The point of keeping the magnitudes of the initial values of the weights small is that you avoid the possibility of saturating the activation functions like tanh and sigmoid that have curves that flatten out away from the origin. The flattening causes both vanishing gradients or in the worst case NaN values for the cost if you get unlucky enough that sigmoid rounds to exactly 1. From a pure math point of view, the output is never exactly 0 or 1, but in the limited world of floating point numbers you don’t have to go very far in order to round to 1 on the positive side. I think sigmoid(z) == 1 for z > 35 or so.

1 Like

Thank you Paulinpaloalto for your explanation. What if we use Relu as activation function for hidden layars? so in the case of Relu it seems that setting var(w) to 2/n is just preventing the gradients from exploding.

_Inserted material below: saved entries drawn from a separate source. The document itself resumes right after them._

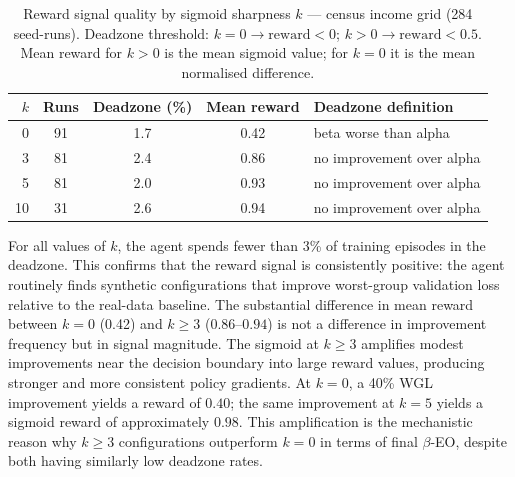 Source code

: \documentclass[12pt]{article}
\begin{document}
\begin{table}[h]
\centering
\caption{Reward signal quality by sigmoid sharpness $k$ --- census income
grid (284 seed-runs). Deadzone threshold: $k=0 \to \text{reward} < 0$;
$k > 0 \to \text{reward} < 0.5$.
Mean reward for $k > 0$ is the mean sigmoid value; for $k=0$ it is the
mean normalised difference.}
\label{tab:reward-deadzone}
\small
\renewcommand{\arraystretch}{1.2}
\begin{tabular}{@{}rcccl@{}}
\toprule
$k$ & Runs & Deadzone (\%) & Mean reward & Deadzone definition \\
\midrule
0  & 91 & 1.7 & 0.42 & beta worse than alpha \\
3  & 81 & 2.4 & 0.86 & no improvement over alpha \\
5  & 81 & 2.0 & 0.93 & no improvement over alpha \\
10 & 31 & 2.6 & 0.94 & no improvement over alpha \\
\bottomrule
\end{tabular}
\end{table}

For all values of $k$, the agent spends fewer than 3\% of training
episodes in the deadzone.
This confirms that the reward signal is consistently positive: the agent
routinely finds synthetic configurations that improve worst-group
validation loss relative to the real-data baseline.
The substantial difference in mean reward between $k=0$ (0.42) and $k\geq
3$ ($0.86$--$0.94$) is not a difference in improvement frequency but in
signal magnitude.
The sigmoid at $k \geq 3$ amplifies modest improvements near the decision
boundary into large reward values, producing stronger and more consistent
policy gradients.
At $k=0$, a 40\% WGL improvement yields a reward of $0.40$; the same
improvement at $k=5$ yields a sigmoid reward of approximately $0.98$.
This amplification is the mechanistic reason why $k \geq 3$ configurations
outperform $k=0$ in terms of final $\beta$-EO, despite both having
similarly low deadzone rates.

\end{document}

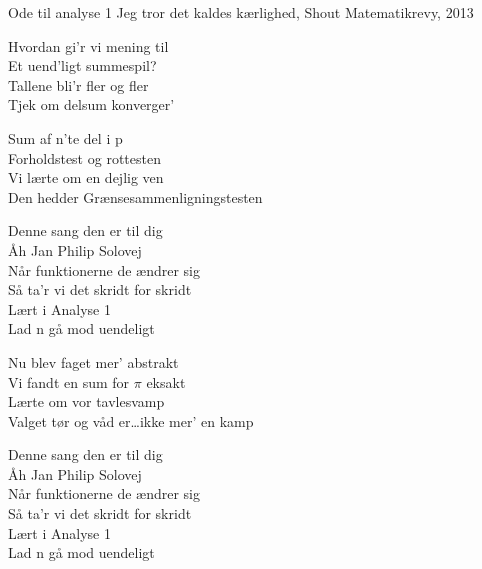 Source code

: \begin{song}{Ode til analyse 1}
  {} %
  {Jeg tror det kaldes kærlighed, Shout} %
  {} %
  {Matematikrevy, 2013} %
  {\NotCCLIed} %

  \begin{SBVerse}
    Hvordan gi’r vi mening til\\
    Et uend’ligt summespil?\\
    Tallene bli’r fler og fler\\
    Tjek om delsum konverger’
  \end{SBVerse}

  \begin{SBVerse}
    Sum af n’te del i p\\
    Forholdstest og rottesten\\
    Vi lærte om en dejlig ven\\
    Den hedder Grænsesammenligningstesten
  \end{SBVerse}

  \begin{SBChorus}
    Denne sang den er til dig\\
    Åh Jan Philip Solovej\\
    Når funktionerne de ændrer sig\\
    \medskip
    Så ta’r vi det skridt for skridt\\
    Lært i Analyse 1\\
    Lad n gå mod uendeligt
  \end{SBChorus}

  \begin{SBVerse}
    Nu blev faget mer’ abstrakt\\
    Vi fandt en sum for $\pi$ eksakt\\
    Lærte om vor tavlesvamp\\
    Valget tør og våd er\ldots ikke mer’ en kamp
  \end{SBVerse}

  \begin{SBChorus}
    Denne sang den er til dig\\
    Åh Jan Philip Solovej\\
    Når funktionerne de ændrer sig\\
    \medskip
    Så ta’r vi det skridt for skridt\\
    Lært i Analyse 1\\
    Lad n gå mod uendeligt
  \end{SBChorus}


\end{song}
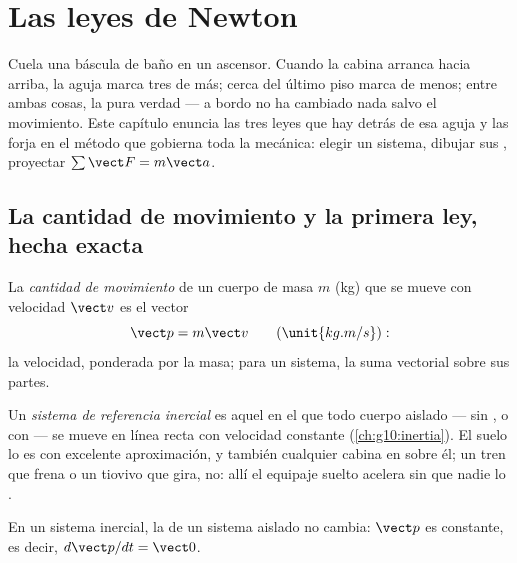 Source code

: \chapter{Las leyes de Newton}\label{ch:g12:newtons-laws}

Cuela una báscula de baño en un ascensor. Cuando la cabina arranca hacia arriba, la
aguja marca tres  de más; cerca del último piso marca de menos; entre ambas
cosas, la pura verdad --- a bordo no ha cambiado nada salvo el movimiento. Este
capítulo enuncia las tres leyes que hay detrás de esa aguja y las forja en el método
que gobierna toda la mecánica: elegir un sistema, dibujar sus , proyectar
$\sum \vect F = m\vect a$.

\section{La cantidad de movimiento y la primera ley, hecha exacta}

\begin{definition}\label{def:g12:newtons-laws:momentum}
La \emph{cantidad de movimiento} de un cuerpo de masa
$m$ (\unit{kg}) que se mueve con velocidad $\vect v$ es el vector
\[
\vect p = m \vect v \qquad (\unit{kg.m/s}):
\]
la velocidad, ponderada por la masa; para un sistema, la suma vectorial sobre sus
partes.
\end{definition}

\begin{definition}\label{def:g12:newtons-laws:inertial}
Un \emph{sistema de referencia inercial} es
aquel en el que todo cuerpo aislado --- sin , o con 
--- se mueve en línea recta con velocidad constante (\cref{ch:g10:inertia}). El suelo
lo es con excelente aproximación, y también cualquier cabina en  sobre él; un tren que frena o un tiovivo que gira, no: allí el equipaje
suelto acelera sin que nadie lo .
\end{definition}

\begin{theorem}\label{thm:g12:newtons-laws:first}
En un sistema inercial, la  de un sistema aislado no cambia:
$\vect p$ es constante, es decir, $d\vect p/dt = \vect 0$.
\end{theorem}
\admitted

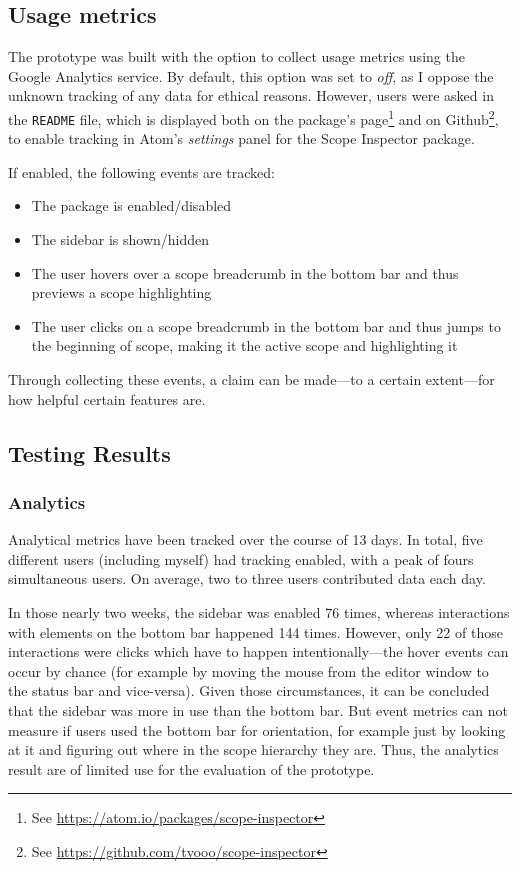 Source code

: \subsection{Usage metrics}\label{usage-metrics}

The prototype was built with the option to collect usage metrics using
the Google Analytics service. By default, this option was set to
\emph{off}, as I oppose the unknown tracking of any data for ethical
reasons. However, users were asked in the \texttt{README} file, which is
displayed both on the package’s
page\footnote{See \url{https://atom.io/packages/scope-inspector}} and on
Github\footnote{See \url{https://github.com/tvooo/scope-inspector}}, to
enable tracking in Atom’s \emph{settings} panel for the Scope Inspector
package.

If enabled, the following events are tracked:

\begin{itemize}
\itemsep1pt\parskip0pt
\item
  The package is enabled/disabled
\item
  The sidebar is shown/hidden
\item
  The user hovers over a scope breadcrumb in the bottom bar and thus
  previews a scope highlighting
\item
  The user clicks on a scope breadcrumb in the bottom bar and thus jumps
  to the beginning of scope, making it the active scope and highlighting
  it
\end{itemize}

Through collecting these events, a claim can be made—to a certain
extent—for how helpful certain features are.

\subsection{Testing Results}\label{testing-results}

\subsubsection{Analytics}\label{analytics}

Analytical metrics have been tracked over the course of 13 days. In
total, five different users (including myself) had tracking enabled,
with a peak of fours simultaneous users. On average, two to three users
contributed data each day.

In those nearly two weeks, the sidebar was enabled 76 times, whereas
interactions with elements on the bottom bar happened 144 times.
However, only 22 of those interactions were clicks which have to happen
intentionally—the hover events can occur by chance (for example by
moving the mouse from the editor window to the status bar and
vice-versa). Given those circumstances, it can be concluded that the
sidebar was more in use than the bottom bar. But event metrics can not
measure if users used the bottom bar for orientation, for example just
by looking at it and figuring out where in the scope hierarchy they are.
Thus, the analytics result are of limited use for the evaluation of the
prototype.

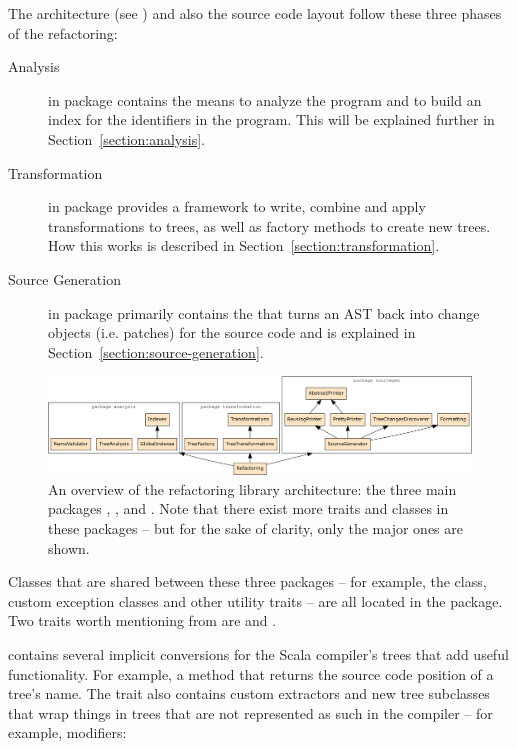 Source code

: The architecture (see ) and also the source code layout follow these three phases of the refactoring:

\begin{description}
 \item[Analysis] in package  contains the means to analyze the program and to build an index for the identifiers in the program. This will be explained further in Section~\vref{section:analysis}.
 \item[Transformation] in package  provides a framework to write, combine and apply transformations to trees, as well as factory methods to create new trees. How this works is described in Section~\vref{section:transformation}.
 \item[Source Generation] in package  primarily contains the  that turns an AST back into change objects (i.e. patches) for the source code and is explained in Section~\vref{section:source-generation}.
\end{description}

\begin{figure}
  \centering
  \includegraphics[width=\linewidth]{refactoring-architecture.pdf}
  \caption{An overview of the refactoring library architecture: the three main packages , , and . Note that there exist more traits and classes in these packages -- but for the sake of clarity, only the major ones are shown.}
  \label{figure:refactoring-architecture}
\end{figure}

Classes that are shared between these three packages -- for example, the  class, custom exception classes and other utility traits -- are all located in the  package. Two traits worth mentioning from  are  and .

 contains several implicit conversions for the Scala compiler's trees that add useful functionality. For example, a  method that returns the source code position of a tree's name. The trait also contains custom extractors and new tree subclasses that wrap things in trees that are not represented as such in the compiler -- for example, modifiers:

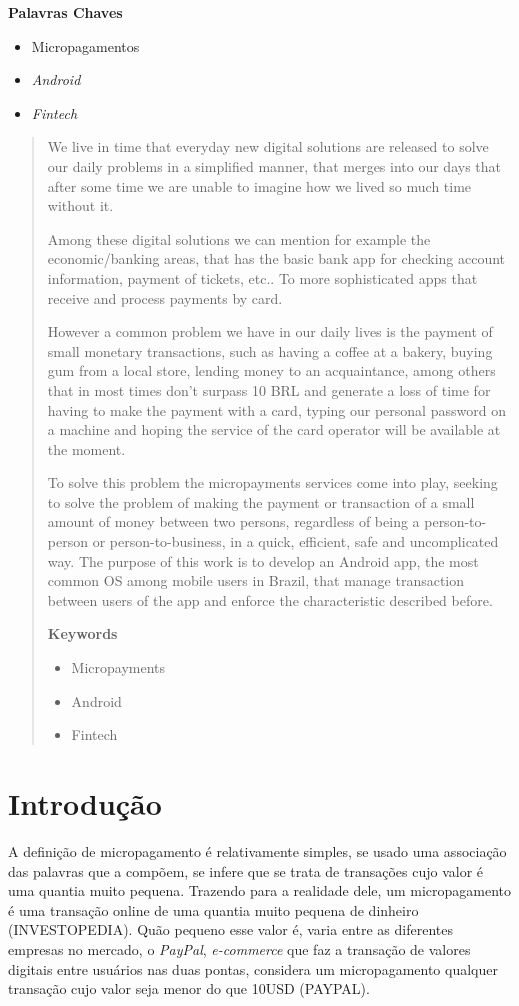 \documentclass[hidelinks,12pt]{article}
\begin{document}
\textbf{Palavras Chaves}
\begin{itemize}
	\item Micropagamentos
	\item \textit{Android}
	\item \textit{Fintech}
\end{itemize}
\newpage
{}
\begin{abstract}
We live in time that everyday new digital solutions are released to solve our daily problems in a simplified manner, that merges into our days that after some time we are unable to imagine how we lived so much time without it.

Among these digital solutions we can mention for example the economic/banking areas, that has the basic bank app for checking account information, payment of tickets, etc.. To more sophisticated apps that receive and process payments by card.

However a common problem we have in our daily lives is the payment of small monetary transactions, such as having a coffee at a bakery, buying gum from a local store, lending money to an acquaintance, among others that in most times don’t surpass 10 BRL and generate a loss of time for having to make the payment with a card, typing our personal password on a machine and hoping the service of the card operator will be available at the moment.

To solve this problem the micropayments services come into play, seeking to solve the problem of making the payment or transaction of a small amount of money between two persons, regardless of being a person-to-person or person-to-business, in a quick, efficient, safe and uncomplicated way. The purpose of this work is to develop an Android app, the most common OS among mobile users in Brazil, that manage transaction between users of the app and enforce the characteristic described before.
\newline


\textbf{Keywords}
\begin{itemize}
	\item Micropayments
	\item Android
	\item Fintech
\end{itemize}
\end{abstract}
\newpage
{}
\begingroup
\hypersetup{hidelinks}
\tableofcontents
\endgroup
\newpage
{}
\section{Introdu\c{c}\~ao}
A defini\c{c}\~ao de micropagamento \'e relativamente simples, se usado uma associa\c{c}\~ao das palavras que a comp\~oem, se infere que se trata de transa\c{c}\~oes cujo valor \'e uma quantia muito pequena. Trazendo para a realidade dele, um micropagamento \'e uma transa\c{c}\~ao online de uma quantia muito pequena de dinheiro (INVESTOPEDIA). Qu\~ao pequeno esse valor \'e, varia entre as diferentes empresas no mercado, o \textit{PayPal}, \textit{e-commerce} que faz a transa\c{c}\~ao de valores digitais entre usu\'arios nas duas pontas, considera um micropagamento qualquer transa\c{c}\~ao cujo valor seja menor do que 10USD (PAYPAL).
\end{document}
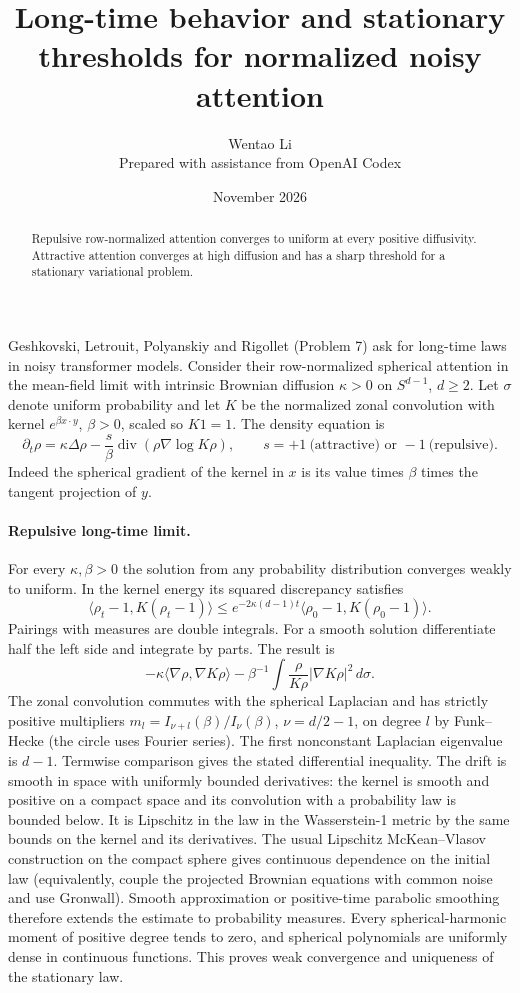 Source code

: \documentclass[10pt]{article}
\title{Long-time behavior and stationary thresholds for normalized noisy attention}
\author{Wentao Li\\{\small Prepared with assistance from OpenAI Codex}}
\date{November 2026}
\begin{document}
\maketitle
\begin{abstract}
Repulsive row-normalized attention converges to uniform at every positive diffusivity. Attractive attention converges at high diffusion and has a sharp threshold for a stationary variational problem.
\end{abstract}
Geshkovski, Letrouit, Polyanskiy and Rigollet (Problem 7) ask for long-time laws in noisy transformer models. Consider their row-normalized spherical attention in the mean-field limit with intrinsic Brownian diffusion $\kappa>0$ on $S^{d-1}$, $d\ge2$. Let $\sigma$ denote uniform probability and let $K$ be the normalized zonal convolution with kernel $e^{\beta x\cdot y}$, $\beta>0$, scaled so $K1=1$. The density equation is
\[
 \partial_t\rho=\kappa\Delta\rho-\frac{s}{\beta}\operatorname{div}(\rho\nabla\log K\rho),
 \qquad s=+1\ \text{(attractive) or }-1\ \text{(repulsive)}.
\]
Indeed the spherical gradient of the kernel in $x$ is its value times $\beta$ times the tangent projection of $y$.

\paragraph{Repulsive long-time limit.} For every $\kappa,\beta>0$ the solution from any probability distribution converges weakly to uniform. In the kernel energy its squared discrepancy satisfies
\[
 \langle\rho_t-1,K(\rho_t-1)\rangle\le e^{-2\kappa(d-1)t}
 \langle\rho_0-1,K(\rho_0-1)\rangle .
\]
Pairings with measures are double integrals. For a smooth solution differentiate half the left side and integrate by parts. The result is
\[
 -\kappa\langle\nabla\rho,\nabla K\rho\rangle-
 \beta^{-1}\int\frac{\rho}{K\rho}|\nabla K\rho|^2\,d\sigma.
\]
The zonal convolution commutes with the spherical Laplacian and has strictly positive multipliers $m_l=I_{\nu+l}(\beta)/I_\nu(\beta)$, $\nu=d/2-1$, on degree $l$ by Funk--Hecke (the circle uses Fourier series). The first nonconstant Laplacian eigenvalue is $d-1$. Termwise comparison gives the stated differential inequality. The drift is smooth in space with uniformly bounded derivatives: the kernel is smooth and positive on a compact space and its convolution with a probability law is bounded below. It is Lipschitz in the law in the Wasserstein-1 metric by the same bounds on the kernel and its derivatives. The usual Lipschitz McKean--Vlasov construction on the compact sphere gives continuous dependence on the initial law (equivalently, couple the projected Brownian equations with common noise and use Gronwall). Smooth approximation or positive-time parabolic smoothing therefore extends the estimate to probability measures. Every spherical-harmonic moment of positive degree tends to zero, and spherical polynomials are uniformly dense in continuous functions. This proves weak convergence and uniqueness of the stationary law.
\end{document}
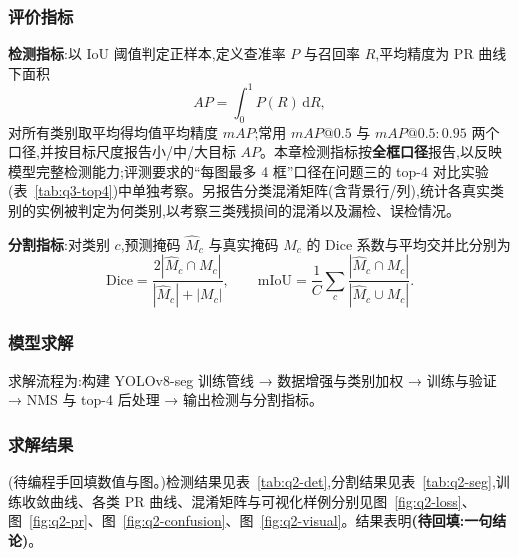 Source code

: \subsubsection{评价指标}

\textbf{检测指标}:以 IoU 阈值判定正样本,定义查准率 $P$ 与召回率 $R$,平均精度为 PR 曲线下面积
\[
AP=\int_0^1 P(R)\,\mathrm{d}R,
\]
对所有类别取平均得均值平均精度 $mAP$;常用 $mAP@0.5$ 与 $mAP@0.5:0.95$ 两个口径,并按目标尺度报告小/中/大目标 $AP$。本章检测指标按\textbf{全框口径}报告,以反映模型完整检测能力;评测要求的“每图最多 4 框”口径在问题三的 top-4 对比实验(表~\ref{tab:q3-top4})中单独考察。另报告分类混淆矩阵(含背景行/列),统计各真实类别的实例被判定为何类别,以考察三类残损间的混淆以及漏检、误检情况。

\textbf{分割指标}:对类别 $c$,预测掩码 $\hat{M}_c$ 与真实掩码 $M_c$ 的 Dice 系数与平均交并比分别为
\[
\mathrm{Dice}=\frac{2|\hat{M}_c\cap M_c|}{|\hat{M}_c|+|M_c|},\qquad
\mathrm{mIoU}=\frac{1}{C}\sum_{c}\frac{|\hat{M}_c\cap M_c|}{|\hat{M}_c\cup M_c|}.
\]

\subsubsection{模型求解}

求解流程为:构建 YOLOv8-seg 训练管线 → 数据增强与类别加权 → 训练与验证 → NMS 与 top-4 后处理 → 输出检测与分割指标。

\subsubsection{求解结果}

(待编程手回填数值与图。)检测结果见表~\ref{tab:q2-det},分割结果见表~\ref{tab:q2-seg},训练收敛曲线、各类 PR 曲线、混淆矩阵与可视化样例分别见图~\ref{fig:q2-loss}、图~\ref{fig:q2-pr}、图~\ref{fig:q2-confusion}、图~\ref{fig:q2-visual}。结果表明\textbf{(待回填:一句结论)}。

Well, with ReLU the gradient is either 0 or 1, right? So you’re more likely to have vanishing gradients at the hidden layers and “dead neurons” at least in the hidden layers. But remember that you’ve still got the output layer to worry about and that will either be sigmoid (for binary classifiers) or softmax (for the multi-class case) and you still have to worry about vanishing gradients there. That’s why it helps to start with relatively small weight values at all layers: if the W values are larger, then the ReLU outputs that don’t get zapped to zero can be large. Large inputs to sigmoid can trigger either saturation or vanishing gradients because of the way the curve flattens out for large absolute values of the inputs.

1 Like

You’re right the gradient of ReLU with respect to Z is 0 or 1, but when we are doing backprop we have dz[l] = W[l+1]T * dz[l+1]*(dA[l]/dz[l]) where l is the number of layar. so it seems that the value of W is affecting the gradient and high values of W may cause the exploding gradients kind of problem for which we set var(w) = 2/n. As you mentioned when the gradient is 0 we have the vanishing problem but what is the strategy to prevent this? I mean the He or Xavier initialization is not helping the vanishing problem for hidden layers in case we have ReLU activation functions.

If you have problems with too many dead neurons when you use ReLU in the hidden layers, then the next thing to try is Leaky ReLU instead. It’s almost as cheap to compute and does not zero the negative inputs.


yeah, it’s a good idea it sounds helpful. thanks for your explanation.